Shares of Chipotle Mexican Grill (CMG-N) and Starbucks (SBUX-Q) slumped in premarket trading on Thursday, as fresh warnings about weak demand and rising input costs underscored the mounting challenges U.S. restaurant chains face.
Uncertainty around tariffs in the U.S. and steep prices are making Americans rethink everyday purchases, and many businesses are in turn having to update their strategies to make the most of fleeting demand trends.
Chipotle’s third sales forecast cut this year sent its shares nearly 18 per cent lower before the bell, while Starbucks stock dipped about 5 per cent after margins came under pressure from a rise in coffee bean prices partly driven by tariffs.
President Donald Trump’s levies on imports of beef - Chipotle’s most bought ingredient - have also pushed up costs for the burrito chain, but its executives promised a “slow and measured” approach to price hikes in 2026.
“In an environment with traffic declining, it is unlikely that consumers will give Chipotle the authority to raise menu prices.
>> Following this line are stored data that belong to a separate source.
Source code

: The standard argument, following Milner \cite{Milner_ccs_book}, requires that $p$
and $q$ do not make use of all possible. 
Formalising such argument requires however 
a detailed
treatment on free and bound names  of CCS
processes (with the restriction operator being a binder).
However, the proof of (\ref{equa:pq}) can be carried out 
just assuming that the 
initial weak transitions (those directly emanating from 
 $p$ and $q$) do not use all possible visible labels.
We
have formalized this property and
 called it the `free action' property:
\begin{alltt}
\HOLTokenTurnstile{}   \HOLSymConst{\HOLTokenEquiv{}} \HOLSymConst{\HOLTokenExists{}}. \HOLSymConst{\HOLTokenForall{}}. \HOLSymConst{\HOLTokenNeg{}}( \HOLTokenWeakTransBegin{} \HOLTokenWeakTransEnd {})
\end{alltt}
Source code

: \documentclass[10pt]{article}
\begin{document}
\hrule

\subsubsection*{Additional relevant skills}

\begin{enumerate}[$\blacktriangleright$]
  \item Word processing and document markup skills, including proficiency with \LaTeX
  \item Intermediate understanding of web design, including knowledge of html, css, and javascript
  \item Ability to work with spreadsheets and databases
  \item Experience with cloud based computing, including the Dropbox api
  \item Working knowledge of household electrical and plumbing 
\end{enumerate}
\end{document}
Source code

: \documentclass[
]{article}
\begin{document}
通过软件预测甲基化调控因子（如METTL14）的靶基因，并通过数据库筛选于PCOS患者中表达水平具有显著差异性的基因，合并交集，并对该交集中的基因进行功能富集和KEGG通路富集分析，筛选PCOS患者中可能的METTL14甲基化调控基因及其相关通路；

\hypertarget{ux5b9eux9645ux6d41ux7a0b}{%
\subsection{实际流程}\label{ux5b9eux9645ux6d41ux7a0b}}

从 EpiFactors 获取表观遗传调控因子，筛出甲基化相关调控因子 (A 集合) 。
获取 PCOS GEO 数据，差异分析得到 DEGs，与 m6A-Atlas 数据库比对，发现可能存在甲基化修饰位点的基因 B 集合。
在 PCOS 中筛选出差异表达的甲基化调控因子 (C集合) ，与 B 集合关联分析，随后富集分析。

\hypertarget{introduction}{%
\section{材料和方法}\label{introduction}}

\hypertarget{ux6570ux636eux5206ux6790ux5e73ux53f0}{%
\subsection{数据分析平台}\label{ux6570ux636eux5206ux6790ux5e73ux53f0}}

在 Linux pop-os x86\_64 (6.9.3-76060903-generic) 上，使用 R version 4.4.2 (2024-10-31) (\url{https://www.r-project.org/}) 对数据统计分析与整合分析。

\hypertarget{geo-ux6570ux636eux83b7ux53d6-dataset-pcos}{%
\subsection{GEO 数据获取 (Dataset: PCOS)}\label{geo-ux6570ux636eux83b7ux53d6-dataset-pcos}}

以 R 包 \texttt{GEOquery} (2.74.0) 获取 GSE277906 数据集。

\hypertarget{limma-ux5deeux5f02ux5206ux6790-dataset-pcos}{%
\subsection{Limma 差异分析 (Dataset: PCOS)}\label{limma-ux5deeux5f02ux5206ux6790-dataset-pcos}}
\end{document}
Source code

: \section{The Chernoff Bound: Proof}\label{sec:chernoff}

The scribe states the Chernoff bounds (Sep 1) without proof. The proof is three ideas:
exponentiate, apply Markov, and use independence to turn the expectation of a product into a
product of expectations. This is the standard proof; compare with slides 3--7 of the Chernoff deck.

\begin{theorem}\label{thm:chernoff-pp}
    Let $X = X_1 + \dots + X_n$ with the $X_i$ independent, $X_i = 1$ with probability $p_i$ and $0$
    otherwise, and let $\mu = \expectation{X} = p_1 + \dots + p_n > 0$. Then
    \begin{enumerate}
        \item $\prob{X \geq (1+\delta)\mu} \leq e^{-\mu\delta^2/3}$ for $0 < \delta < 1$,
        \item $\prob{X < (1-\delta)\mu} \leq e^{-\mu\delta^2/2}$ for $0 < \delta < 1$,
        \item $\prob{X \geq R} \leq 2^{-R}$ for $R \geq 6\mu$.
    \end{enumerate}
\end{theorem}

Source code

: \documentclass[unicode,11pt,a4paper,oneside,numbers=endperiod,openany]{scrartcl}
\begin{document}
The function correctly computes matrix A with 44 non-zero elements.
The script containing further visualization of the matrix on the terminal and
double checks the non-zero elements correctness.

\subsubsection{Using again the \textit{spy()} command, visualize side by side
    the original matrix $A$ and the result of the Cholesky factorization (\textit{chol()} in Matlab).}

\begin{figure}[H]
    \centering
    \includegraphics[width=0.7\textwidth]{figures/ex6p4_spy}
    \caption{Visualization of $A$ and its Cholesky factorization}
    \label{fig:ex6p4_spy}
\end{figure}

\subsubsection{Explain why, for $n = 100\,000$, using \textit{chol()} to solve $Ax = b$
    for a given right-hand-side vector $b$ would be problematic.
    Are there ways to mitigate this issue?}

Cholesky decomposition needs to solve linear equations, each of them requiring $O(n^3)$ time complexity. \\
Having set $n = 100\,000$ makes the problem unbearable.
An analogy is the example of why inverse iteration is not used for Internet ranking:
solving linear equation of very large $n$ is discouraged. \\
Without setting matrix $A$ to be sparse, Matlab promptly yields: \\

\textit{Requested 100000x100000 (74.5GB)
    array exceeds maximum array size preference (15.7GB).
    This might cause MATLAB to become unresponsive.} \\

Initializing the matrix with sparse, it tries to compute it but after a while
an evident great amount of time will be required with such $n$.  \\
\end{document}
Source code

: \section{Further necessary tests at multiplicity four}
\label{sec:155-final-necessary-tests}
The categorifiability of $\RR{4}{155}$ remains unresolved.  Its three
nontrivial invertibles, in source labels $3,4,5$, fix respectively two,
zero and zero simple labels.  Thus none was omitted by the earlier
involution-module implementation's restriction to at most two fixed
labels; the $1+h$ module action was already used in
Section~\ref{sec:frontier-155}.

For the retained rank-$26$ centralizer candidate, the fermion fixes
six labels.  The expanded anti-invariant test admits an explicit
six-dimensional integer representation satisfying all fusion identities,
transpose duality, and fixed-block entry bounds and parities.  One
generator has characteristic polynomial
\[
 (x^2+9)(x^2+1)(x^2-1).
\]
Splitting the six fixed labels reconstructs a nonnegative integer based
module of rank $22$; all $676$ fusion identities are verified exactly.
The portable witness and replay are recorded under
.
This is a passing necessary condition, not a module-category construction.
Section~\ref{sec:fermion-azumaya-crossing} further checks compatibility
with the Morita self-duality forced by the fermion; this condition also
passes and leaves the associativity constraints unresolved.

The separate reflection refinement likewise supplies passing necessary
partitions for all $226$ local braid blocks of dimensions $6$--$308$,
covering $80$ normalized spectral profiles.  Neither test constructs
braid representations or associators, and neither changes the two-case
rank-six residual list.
We expect this dynamic to result in significant margin contraction, not just for Chipotle, which can reasonably afford it, but for many of its competitors,” BTIG analyst Peter Saleh said.
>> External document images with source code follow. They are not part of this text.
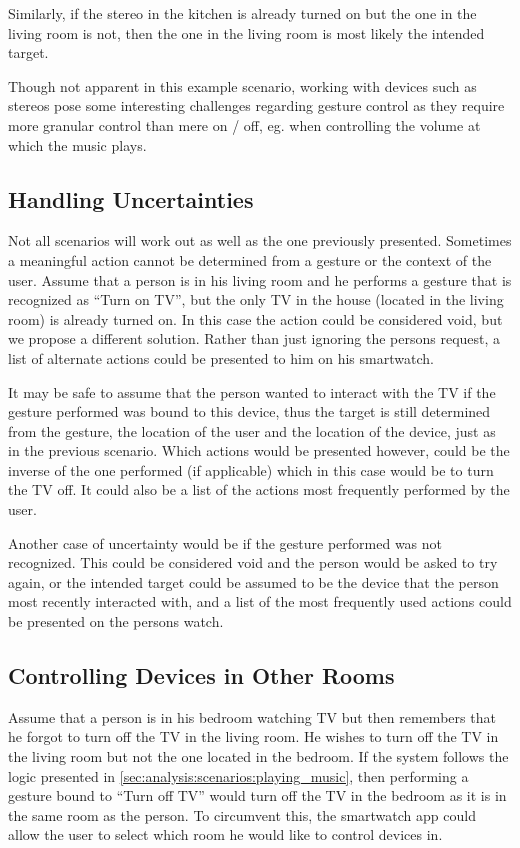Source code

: Similarly, if the stereo in the kitchen is already turned on but the one in the living room is not, then the one in the living room is most likely the intended target.

Though not apparent in this example scenario, working with devices such as stereos pose some interesting challenges regarding gesture control as they require more granular control than mere on / off, eg. when controlling the volume at which the music plays.

\subsection{Handling Uncertainties}
\label{sec:analysis:scenarios:handling_uncertainties}

Not all scenarios will work out as well as the one previously presented.
Sometimes a meaningful action cannot be determined from a gesture or the context of the user.
Assume that a person is in his living room and he performs a gesture that is recognized as ``Turn on TV'', but the only TV in the house (located in the living room) is already turned on.
In this case the action could be considered void, but we propose a different solution.
Rather than just ignoring the persons request, a list of alternate actions could be presented to him on his smartwatch.

It may be safe to assume that the person wanted to interact with the TV if the gesture performed was bound to this device, thus the target is still determined from the gesture, the location of the user and the location of the device, just as in the previous scenario.
Which actions would be presented however, could be the inverse of the one performed (if applicable) which in this case would be to turn the TV off.
It could also be a list of the actions most frequently performed by the user.

Another case of uncertainty would be if the gesture performed was not recognized.
This could be considered void and the person would be asked to try again, or the intended target could be assumed to be the device that the person most recently interacted with, and a list of the most frequently used actions could be presented on the persons watch.

\subsection{Controlling Devices in Other Rooms}
\label{sec:analysis:scenarios:other_rooms}

Assume that a person is in his bedroom watching TV but then remembers that he forgot to turn off the TV in the living room.
He wishes to turn off the TV in the living room but not the one located in the bedroom.
If the system follows the logic presented in \cref{sec:analysis:scenarios:playing_music}, then performing a gesture bound to ``Turn off TV'' would turn off the TV in the bedroom as it is in the same room as the person.
To circumvent this, the smartwatch app could allow the user to select which room he would like to control devices in.

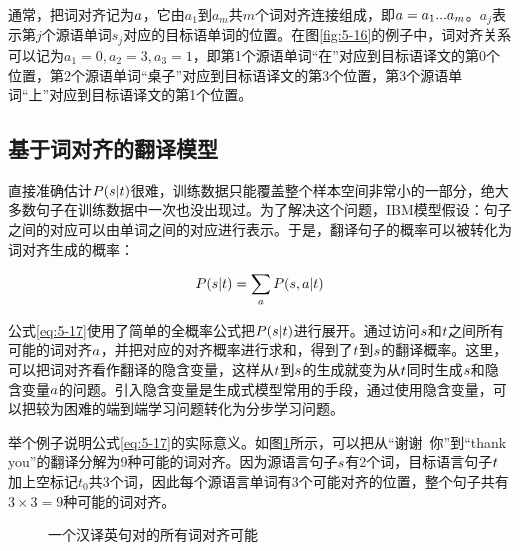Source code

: \parinterval 通常，把词对齐记为${a}$，它由$a_1$到$a_m$共$m$个词对齐连接组成，即${a}=a_1...a_m$。$a_j$表示第$j$个源语单词$s_j$对应的目标语单词的位置。在图\ref{fig:5-16}的例子中，词对齐关系可以记为$a_1=0, a_2=3, a_3=1$，即第1个源语单词“在”对应到目标语译文的第0个位置，第2个源语单词“桌子”对应到目标语译文的第3个位置，第3个源语单词“上”对应到目标语译文的第1个位置。


\subsection{基于词对齐的翻译模型}

\parinterval 直接准确估计${P}({s}|{t})$很难，训练数据只能覆盖整个样本空间非常小的一部分，绝大多数句子在训练数据中一次也没出现过。为了解决这个问题，IBM模型假设：句子之间的对应可以由单词之间的对应进行表示。于是，翻译句子的概率可以被转化为词对齐生成的概率：

\begin{eqnarray}
{P}({s}|{t})= \sum_{{a}}{P}({s},{a}|{t})
\label{eq:5-17}
\end{eqnarray}

\parinterval 公式\eqref{eq:5-17}使用了简单的全概率公式把${P}({s}|{t})$进行展开。通过访问${s}$和${t}$之间所有可能的词对齐${a}$，并把对应的对齐概率进行求和，得到了${t}$到${s}$的翻译概率。这里，可以把词对齐看作翻译的隐含变量，这样从${t}$到${s}$的生成就变为从${t}$同时生成${s}$和隐含变量${a}$的问题。引入隐含变量是生成式模型常用的手段，通过使用隐含变量，可以把较为困难的端到端学习问题转化为分步学习问题。

\parinterval 举个例子说明公式\eqref{eq:5-17}的实际意义。如图\ref{fig:5-17}所示，可以把从“谢谢\ 你”到“thank you”的翻译分解为9种可能的词对齐。因为源语言句子${s}$有2个词，目标语言句子${t}$加上空标记$t_0$共3个词，因此每个源语言单词有3个可能对齐的位置，整个句子共有$3\times3=9$种可能的词对齐。

\begin{figure}[htp]
    \centering

    \caption{一个汉译英句对的所有词对齐可能}
    \label{fig:5-17}
\end{figure}

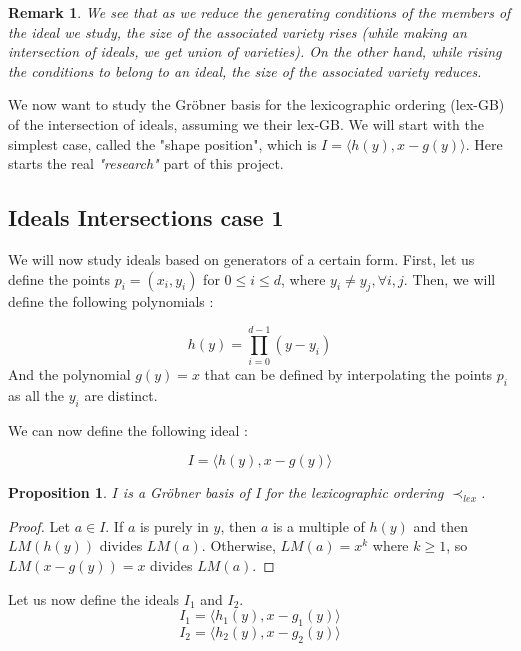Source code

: \documentclass{article}
\newtheorem{proposition}{Proposition}[section]
\newtheorem{remark}{Remark}[section]
\begin{document}
\begin{remark}
    We see that as we \textit{reduce} the generating conditions of the members of the ideal we study, the size of the associated variety rises (while making an intersection of ideals, we get union of varieties). On the other hand, while rising the conditions to belong to an ideal, the size of the associated variety reduces.
\end{remark}

We now want to study the Gröbner basis for the lexicographic ordering (lex-GB) of the intersection of ideals, assuming we their lex-GB.
We will start with the simplest case, called the "shape position", which is $I = \langle h(y), x - g(y) \rangle$. Here starts the real \textit{"research"} part of this project. \\

\subsection*{Ideals Intersections case 1}

We will now study ideals based on generators of a certain form. 
First, let us define the points $p_{i} = (x_{i}, y_{i})$ for $0 \leq i \leq d$, where $y_{i} \neq y_{j}, \forall i, j$. 
Then, we will define the following polynomials : 

\begin{displaymath}
    h(y) = \prod_{i=0}^{d-1} (y - y_{i}) 
\end{displaymath}
And the polynomial $g(y) = x$ that can be defined by interpolating the points $p_{i}$ as all the $y_{i}$ are distinct. 

We can now define the following ideal : 

\begin{displaymath}
    I = \langle h(y), x - g(y) \rangle
\end{displaymath}

\begin{proposition}
    $I$ is a Gröbner basis of I for the lexicographic ordering $\prec_{lex}$.  
\end{proposition}

\begin{proof}
    Let $a \in I$. If $a$ is purely in $y$, then $a$ is a multiple of $h(y)$ and then $LM(h(y))$ divides $LM(a)$. Otherwise, $LM(a) = x^{k}$ where $k \geq 1$, so $LM(x - g(y)) = x$ divides $LM(a)$.
\end{proof}

Let us now define the ideals $I_{1}$ and $I_{2}$. 
\begin{displaymath}
    I_{1} = \langle h_{1}(y), x - g_{1}(y) \rangle
\end{displaymath}
\begin{displaymath}
    I_{2} = \langle h_{2}(y), x - g_{2}(y) \rangle
\end{displaymath}
\end{document}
Chipotle executives also pointed to a sharp pullback from U.S. households earning less than $100,000 a year, a cohort that accounts for about 40 per cent of its sales and which the company categorizes as low- to middle-income.
While Starbucks posted its first quarter of comparable sales growth after more than a year, analysts remain unsure about the company’s recovery timeline.
“Progress is coming at the expense of significant margin erosion though, so while encouraging, it’s also pushing the earnings recovery further (and further) to the right,” Saleh said.
In a reflection of the difficulties Chipotle and Starbucks face in balancing muted demand with rising costs, their shares have dropped 34 per cent and nearly 8 per cent so far this year. The S&P Composite 1500 Restaurants sub index is down about 1 per cent in 2025, underperforming a gain of about 17 per cent in the broader S&P index.
At least seven brokerages cut their price targets on Chipotle, which trades at a 12-month forward price-to-earnings ratio of about 30.08, while at least three cut their targets on Starbucks, whose PE ratio stood at 32.13.